• _Exercise instructions_
Drop every picture and give the entries back exactly.

————————

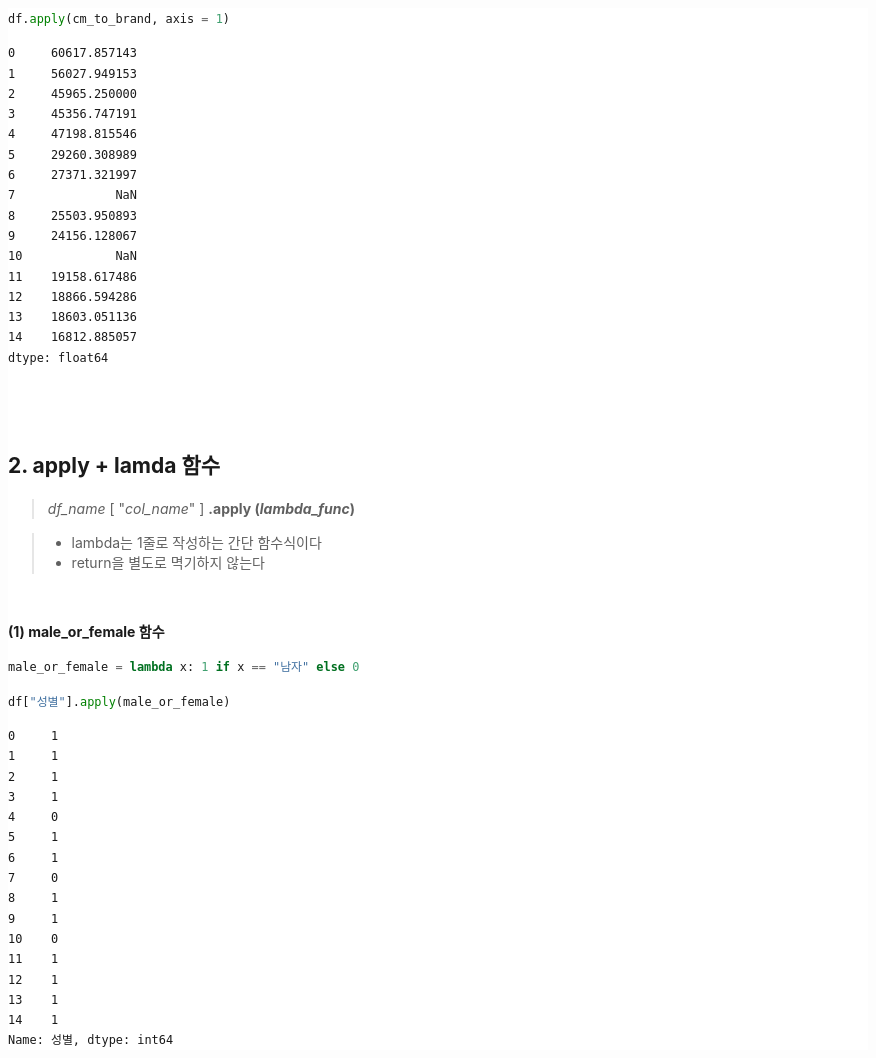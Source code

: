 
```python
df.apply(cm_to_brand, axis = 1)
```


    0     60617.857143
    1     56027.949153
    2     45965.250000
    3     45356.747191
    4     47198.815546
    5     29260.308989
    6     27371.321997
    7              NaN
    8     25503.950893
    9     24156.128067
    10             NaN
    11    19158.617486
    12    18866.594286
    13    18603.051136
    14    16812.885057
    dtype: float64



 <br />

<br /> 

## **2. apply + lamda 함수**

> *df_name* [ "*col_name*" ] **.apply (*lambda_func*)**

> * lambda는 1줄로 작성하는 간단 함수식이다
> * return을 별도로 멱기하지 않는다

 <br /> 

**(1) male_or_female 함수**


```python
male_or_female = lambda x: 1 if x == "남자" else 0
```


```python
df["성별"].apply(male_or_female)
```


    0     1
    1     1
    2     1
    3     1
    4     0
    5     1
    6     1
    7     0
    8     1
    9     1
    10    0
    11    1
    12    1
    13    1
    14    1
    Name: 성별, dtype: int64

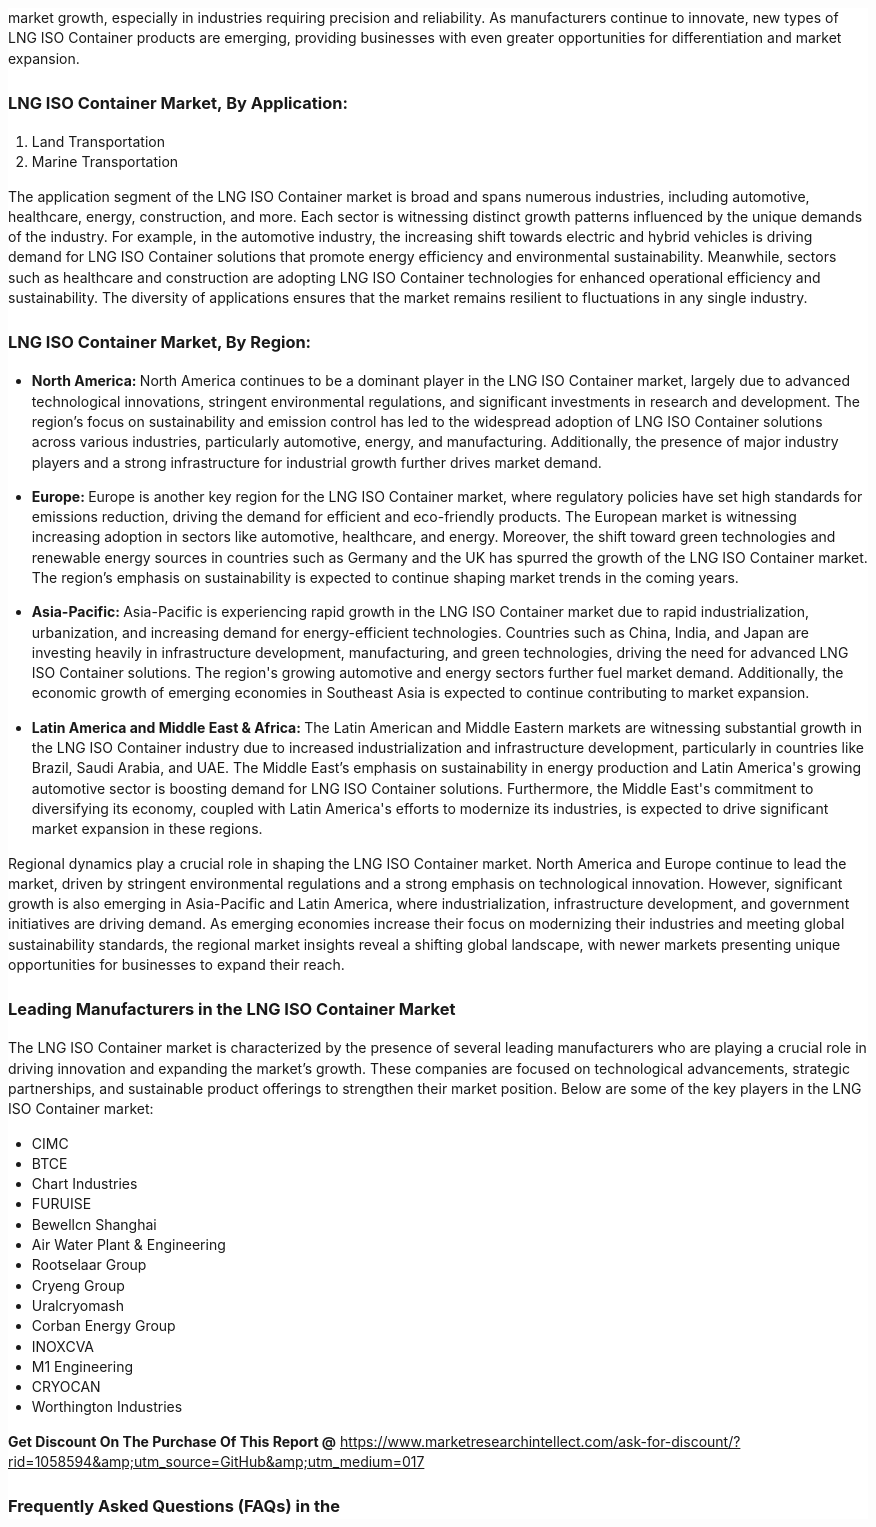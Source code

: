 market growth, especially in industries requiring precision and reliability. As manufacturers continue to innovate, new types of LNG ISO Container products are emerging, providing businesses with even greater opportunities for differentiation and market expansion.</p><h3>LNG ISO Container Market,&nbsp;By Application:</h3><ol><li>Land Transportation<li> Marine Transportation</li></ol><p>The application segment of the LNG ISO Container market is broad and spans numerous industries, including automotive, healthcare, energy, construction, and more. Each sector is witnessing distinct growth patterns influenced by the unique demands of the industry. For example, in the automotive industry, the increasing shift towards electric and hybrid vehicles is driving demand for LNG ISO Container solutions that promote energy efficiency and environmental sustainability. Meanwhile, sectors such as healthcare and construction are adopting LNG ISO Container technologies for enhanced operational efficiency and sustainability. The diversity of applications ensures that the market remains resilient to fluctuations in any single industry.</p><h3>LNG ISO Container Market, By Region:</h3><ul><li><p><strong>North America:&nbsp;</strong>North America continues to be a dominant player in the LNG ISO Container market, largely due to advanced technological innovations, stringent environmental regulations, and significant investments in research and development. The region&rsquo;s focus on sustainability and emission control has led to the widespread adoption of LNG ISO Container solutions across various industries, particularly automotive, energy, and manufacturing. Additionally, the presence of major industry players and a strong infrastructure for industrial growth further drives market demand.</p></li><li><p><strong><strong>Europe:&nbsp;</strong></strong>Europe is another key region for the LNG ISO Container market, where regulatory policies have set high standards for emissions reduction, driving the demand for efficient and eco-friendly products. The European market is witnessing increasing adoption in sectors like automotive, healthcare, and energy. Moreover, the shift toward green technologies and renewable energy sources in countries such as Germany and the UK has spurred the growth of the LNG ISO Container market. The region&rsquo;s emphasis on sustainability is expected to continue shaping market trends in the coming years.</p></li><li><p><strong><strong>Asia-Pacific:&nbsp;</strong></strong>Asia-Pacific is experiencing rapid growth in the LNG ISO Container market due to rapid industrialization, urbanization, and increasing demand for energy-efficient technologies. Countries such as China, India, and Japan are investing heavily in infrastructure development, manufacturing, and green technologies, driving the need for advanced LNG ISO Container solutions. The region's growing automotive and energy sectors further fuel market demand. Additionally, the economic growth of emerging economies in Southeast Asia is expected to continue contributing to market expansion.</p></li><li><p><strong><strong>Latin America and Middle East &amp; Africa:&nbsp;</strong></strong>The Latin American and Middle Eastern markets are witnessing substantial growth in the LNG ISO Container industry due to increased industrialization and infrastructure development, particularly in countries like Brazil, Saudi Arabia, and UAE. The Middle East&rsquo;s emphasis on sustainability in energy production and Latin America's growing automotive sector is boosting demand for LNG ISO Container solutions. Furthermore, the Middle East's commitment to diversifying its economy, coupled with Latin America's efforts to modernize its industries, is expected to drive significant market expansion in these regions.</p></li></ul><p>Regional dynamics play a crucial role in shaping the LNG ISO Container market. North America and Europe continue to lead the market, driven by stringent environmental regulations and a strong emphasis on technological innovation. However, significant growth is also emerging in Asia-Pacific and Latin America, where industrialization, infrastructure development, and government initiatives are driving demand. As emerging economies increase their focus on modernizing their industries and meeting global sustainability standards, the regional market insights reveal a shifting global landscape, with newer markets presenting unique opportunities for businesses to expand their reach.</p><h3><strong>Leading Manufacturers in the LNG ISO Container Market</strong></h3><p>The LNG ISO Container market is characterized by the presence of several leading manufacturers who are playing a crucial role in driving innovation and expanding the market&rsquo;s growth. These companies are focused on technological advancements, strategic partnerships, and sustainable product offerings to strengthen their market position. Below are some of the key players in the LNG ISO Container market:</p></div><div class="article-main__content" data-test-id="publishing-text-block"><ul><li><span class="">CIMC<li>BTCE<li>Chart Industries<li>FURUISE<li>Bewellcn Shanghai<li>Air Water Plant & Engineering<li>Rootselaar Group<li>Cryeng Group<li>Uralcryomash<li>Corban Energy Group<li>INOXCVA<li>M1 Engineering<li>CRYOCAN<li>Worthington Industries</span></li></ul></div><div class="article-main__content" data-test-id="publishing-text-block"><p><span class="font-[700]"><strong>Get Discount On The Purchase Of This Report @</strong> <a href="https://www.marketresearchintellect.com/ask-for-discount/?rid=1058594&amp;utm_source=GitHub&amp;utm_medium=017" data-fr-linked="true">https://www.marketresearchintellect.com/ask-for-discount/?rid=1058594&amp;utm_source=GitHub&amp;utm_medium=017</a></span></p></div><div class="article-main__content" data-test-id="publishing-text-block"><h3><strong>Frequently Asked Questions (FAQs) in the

————————

• _Answer to this exercise_
Source code

: 
```python
df.apply(cm_to_brand, axis = 1)
```


    0     60617.857143
    1     56027.949153
    2     45965.250000
    3     45356.747191
    4     47198.815546
    5     29260.308989
    6     27371.321997
    7              NaN
    8     25503.950893
    9     24156.128067
    10             NaN
    11    19158.617486
    12    18866.594286
    13    18603.051136
    14    16812.885057
    dtype: float64



 <br />

<br /> 

## **2. apply + lamda 함수**

> *df_name* [ "*col_name*" ] **.apply (*lambda_func*)**

> * lambda는 1줄로 작성하는 간단 함수식이다
> * return을 별도로 멱기하지 않는다

 <br /> 

**(1) male_or_female 함수**


```python
male_or_female = lambda x: 1 if x == "남자" else 0
```


```python
df["성별"].apply(male_or_female)
```


    0     1
    1     1
    2     1
    3     1
    4     0
    5     1
    6     1
    7     0
    8     1
    9     1
    10    0
    11    1
    12    1
    13    1
    14    1
    Name: 성별, dtype: int64

Source code

: market growth, especially in industries requiring precision and reliability. As manufacturers continue to innovate, new types of LNG ISO Container products are emerging, providing businesses with even greater opportunities for differentiation and market expansion.</p><h3>LNG ISO Container Market,&nbsp;By Application:</h3><ol><li>Land Transportation<li> Marine Transportation</li></ol><p>The application segment of the LNG ISO Container market is broad and spans numerous industries, including automotive, healthcare, energy, construction, and more. Each sector is witnessing distinct growth patterns influenced by the unique demands of the industry. For example, in the automotive industry, the increasing shift towards electric and hybrid vehicles is driving demand for LNG ISO Container solutions that promote energy efficiency and environmental sustainability. Meanwhile, sectors such as healthcare and construction are adopting LNG ISO Container technologies for enhanced operational efficiency and sustainability. The diversity of applications ensures that the market remains resilient to fluctuations in any single industry.</p><h3>LNG ISO Container Market, By Region:</h3><ul><li><p><strong>North America:&nbsp;</strong>North America continues to be a dominant player in the LNG ISO Container market, largely due to advanced technological innovations, stringent environmental regulations, and significant investments in research and development. The region&rsquo;s focus on sustainability and emission control has led to the widespread adoption of LNG ISO Container solutions across various industries, particularly automotive, energy, and manufacturing. Additionally, the presence of major industry players and a strong infrastructure for industrial growth further drives market demand.</p></li><li><p><strong><strong>Europe:&nbsp;</strong></strong>Europe is another key region for the LNG ISO Container market, where regulatory policies have set high standards for emissions reduction, driving the demand for efficient and eco-friendly products. The European market is witnessing increasing adoption in sectors like automotive, healthcare, and energy. Moreover, the shift toward green technologies and renewable energy sources in countries such as Germany and the UK has spurred the growth of the LNG ISO Container market. The region&rsquo;s emphasis on sustainability is expected to continue shaping market trends in the coming years.</p></li><li><p><strong><strong>Asia-Pacific:&nbsp;</strong></strong>Asia-Pacific is experiencing rapid growth in the LNG ISO Container market due to rapid industrialization, urbanization, and increasing demand for energy-efficient technologies. Countries such as China, India, and Japan are investing heavily in infrastructure development, manufacturing, and green technologies, driving the need for advanced LNG ISO Container solutions. The region's growing automotive and energy sectors further fuel market demand. Additionally, the economic growth of emerging economies in Southeast Asia is expected to continue contributing to market expansion.</p></li><li><p><strong><strong>Latin America and Middle East &amp; Africa:&nbsp;</strong></strong>The Latin American and Middle Eastern markets are witnessing substantial growth in the LNG ISO Container industry due to increased industrialization and infrastructure development, particularly in countries like Brazil, Saudi Arabia, and UAE. The Middle East&rsquo;s emphasis on sustainability in energy production and Latin America's growing automotive sector is boosting demand for LNG ISO Container solutions. Furthermore, the Middle East's commitment to diversifying its economy, coupled with Latin America's efforts to modernize its industries, is expected to drive significant market expansion in these regions.</p></li></ul><p>Regional dynamics play a crucial role in shaping the LNG ISO Container market. North America and Europe continue to lead the market, driven by stringent environmental regulations and a strong emphasis on technological innovation. However, significant growth is also emerging in Asia-Pacific and Latin America, where industrialization, infrastructure development, and government initiatives are driving demand. As emerging economies increase their focus on modernizing their industries and meeting global sustainability standards, the regional market insights reveal a shifting global landscape, with newer markets presenting unique opportunities for businesses to expand their reach.</p><h3><strong>Leading Manufacturers in the LNG ISO Container Market</strong></h3><p>The LNG ISO Container market is characterized by the presence of several leading manufacturers who are playing a crucial role in driving innovation and expanding the market&rsquo;s growth. These companies are focused on technological advancements, strategic partnerships, and sustainable product offerings to strengthen their market position. Below are some of the key players in the LNG ISO Container market:</p></div><div class="article-main__content" data-test-id="publishing-text-block"><ul><li><span class="">CIMC<li>BTCE<li>Chart Industries<li>FURUISE<li>Bewellcn Shanghai<li>Air Water Plant & Engineering<li>Rootselaar Group<li>Cryeng Group<li>Uralcryomash<li>Corban Energy Group<li>INOXCVA<li>M1 Engineering<li>CRYOCAN<li>Worthington Industries</span></li></ul></div><div class="article-main__content" data-test-id="publishing-text-block"><p><span class="font-[700]"><strong>Get Discount On The Purchase Of This Report @</strong> <a href="https://www.marketresearchintellect.com/ask-for-discount/?rid=1058594&amp;utm_source=GitHub&amp;utm_medium=017" data-fr-linked="true">https://www.marketresearchintellect.com/ask-for-discount/?rid=1058594&amp;utm_source=GitHub&amp;utm_medium=017</a></span></p></div><div class="article-main__content" data-test-id="publishing-text-block"><h3><strong>Frequently Asked Questions (FAQs) in the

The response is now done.